Healthcare infrastructure: A new model for neighbourhood health centres from Paul Deverill

The announcement of 100 new Neighbourhood Health Centres to be opened by 2030, as part of wider delivery of 250 new health ‘one stop shops’, is fantastic news, and will make a big difference to making care more convenient and accessible to those who need it most.

The announcement that private investment can be used is especially welcome. So too is the promise of a “dynamic new approach” between the public and private sector alongside public investment for a mixture of newbuild and refurbished/repurposed facilities. There are clear echoes of the NHS LIFT initiative from 2004 – which delivered over 350 health centres and also had a focus on urban and deprived areas.

While the full details of the new model are still outstanding, an important detail is that these projects will be budgeted for as if they are on balance sheet. This will allow a much more transparent assessment of the value for money of the PPP delivery route, and also allow risk to be transferred to the party best placed to manage it.

Whilst the potential of new PPP schemes will no doubt grab a lot of the headlines, the clear statement of an increase in investment in infrastructure to help change the way care is delivered is really good news.

What is needed now is confirmation of the level of funding/CDEL (Capital Departmental Expenditure Limit) that will be provided to support these developments. What seems likely is that the focus may be on refurbishment or reconfiguration of existing facilities, to allow for quick wins and achieve the pace of delivery needed for long-term success.

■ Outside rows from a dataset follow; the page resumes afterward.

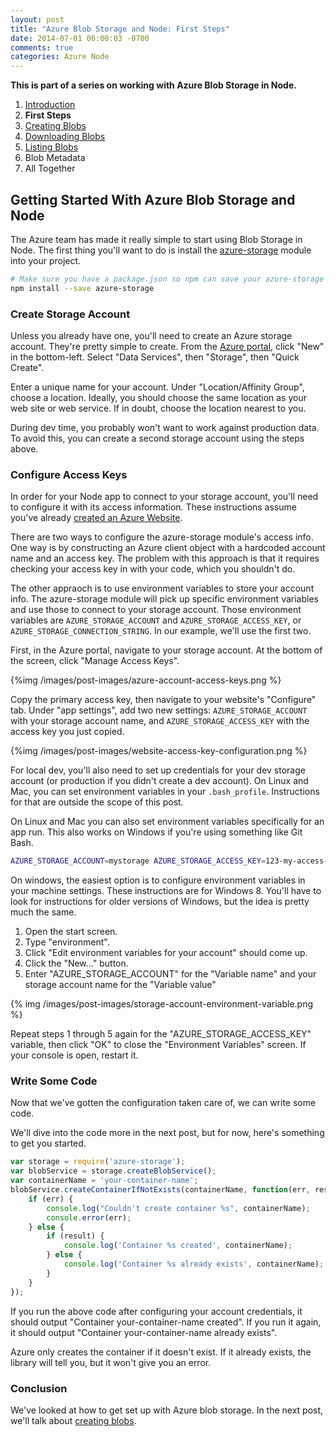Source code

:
 ```yaml
---
layout: post
title: "Azure Blob Storage and Node: First Steps"
date: 2014-07-01 06:00:03 -0700
comments: true
categories: Azure Node
---
```


**This is part of a series on working with Azure Blob Storage in Node.**

1. [Introduction](/blog/2014/06/30/azure-blob-storage-and-node/)
1. **First Steps**
1. [Creating Blobs](/blog/2014/07/02/azure-blob-storage-and-node-creating-blobs/)
1. [Downloading Blobs](/blog/2014/07/03/azure-blob-storage-and-node-downloading-blobs/)
1. [Listing Blobs](/blog/2014/07/07/azure-blob-storage-and-node-listing-blobs/)
1. Blob Metadata
1. All Together

Getting Started With Azure Blob Storage and Node
---

The Azure team has made it really simple to start using Blob Storage in Node.
The first thing you'll want to do is install the [azure-storage](https://www.npmjs.org/package/azure-storage) module into your project.

```bash
# Make sure you have a package.json so npm can save your azure-storage dependency 
npm install --save azure-storage
```

### Create Storage Account

Unless you already have one, you'll need to create an Azure storage account.
They're pretty simple to create.
From the [Azure portal](https://manage.windowsazure.com/), click "New" in the bottom-left.
Select "Data Services", then "Storage", then "Quick Create".

Enter a unique name for your account.
Under "Location/Affinity Group", choose a location.
Ideally, you should choose the same location as your web site or web service.
If in doubt, choose the location nearest to you.

During dev time, you probably won't want to work against production data.
To avoid this, you can create a second storage account using the steps above.

### Configure Access Keys

In order for your Node app to connect to your storage account, you'll need to configure it with its access information.
These instructions assume you've already [created an Azure Website](http://azure.microsoft.com/en-us/documentation/articles/cloud-services-nodejs-develop-deploy-express-app/).

There are two ways to configure the azure-storage module's access info.
One way is by constructing an Azure client object with a hardcoded account name and an access key.
The problem with this approach is that it requires checking your access key in with your code, which you shouldn't do.

The other appraoch is to use environment variables to store your account info.
The azure-storage module will pick up specific environment variables and use those to connect to your storage account.
Those environment variables are `AZURE_STORAGE_ACCOUNT` and `AZURE_STORAGE_ACCESS_KEY`, or `AZURE_STORAGE_CONNECTION_STRING`.
In our example, we'll use the first two.

First, in the Azure portal, navigate to your storage account.
At the bottom of the screen, click "Manage Access Keys".

{%img /images/post-images/azure-account-access-keys.png %}

Copy the primary access key, then navigate to your website's "Configure" tab.
Under "app settings", add two new settings:
`AZURE_STORAGE_ACCOUNT` with your storage account name, and `AZURE_STORAGE_ACCESS_KEY` with the access key you just copied.


{%img /images/post-images/website-access-key-configuration.png %}

For local dev, you'll also need to set up credentials for your dev storage account (or production if you didn't create a dev account).
On Linux and Mac, you can set environment variables in your `.bash_profile`.
Instructions for that are outside the scope of this post.

On Linux and Mac you can also set environment variables specifically for an app run.
This also works on Windows if you're using something like Git Bash.

```bash
AZURE_STORAGE_ACCOUNT=mystorage AZURE_STORAGE_ACCESS_KEY=123-my-access-key node app.js
```

On windows, the easiest option is to configure environment variables in your machine settings.
These instructions are for Windows 8.
You'll have to look for instructions for older versions of Windows, but the idea is pretty much the same.

1. Open the start screen.
1. Type "environment".
1. Click "Edit environment variables for your account" should come up.
1. Click the "New..." button.
1. Enter "AZURE_STORAGE_ACCOUNT" for the "Variable name" and your storage account name for the "Variable value"

{% img /images/post-images/storage-account-environment-variable.png %}

Repeat steps 1 through 5 again for the "AZURE_STORAGE_ACCESS_KEY" variable, then click "OK" to close the "Environment Variables" screen.
If your console is open, restart it.

### Write Some Code

Now that we've gotten the configuration taken care of, we can write some code.

We'll dive into the code more in the next post, but for now, here's something to get you started.

```javascript
var storage = require('azure-storage');
var blobService = storage.createBlobService();
var containerName = 'your-container-name';
blobService.createContainerIfNotExists(containerName, function(err, result, response) {
    if (err) {
        console.log("Couldn't create container %s", containerName);
        console.error(err);
    } else {
        if (result) {
            console.log('Container %s created', containerName);
        } else {
            console.log('Container %s already exists', containerName);
        }
    }
});
```

If you run the above code after configuring your account credentials, it should output "Container your-container-name created".
If you run it again, it should output "Container your-container-name already exists".

Azure only creates the container if it doesn't exist.
If it already exists, the library will tell you, but it won't give you an error.

### Conclusion

We've looked at how to get set up with Azure blob storage.
In the next post, we'll talk about [creating blobs](/blog/2014/07/02/azure-blob-storage-and-node-creating-blobs/).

Place based business cases, which may be introduced as part of updates to the Green Book expected early next year are long overdue. They will help us to more easily assess how interlinked initiatives relating to healthcare, housing and transport can deliver greater value for particular places. Early adopters of this approach – in Liverpool, Plymouth, Port Talbot and Birmingham – are identified in the budget but can be more widely used to support investment in the areas of the UK that need it most.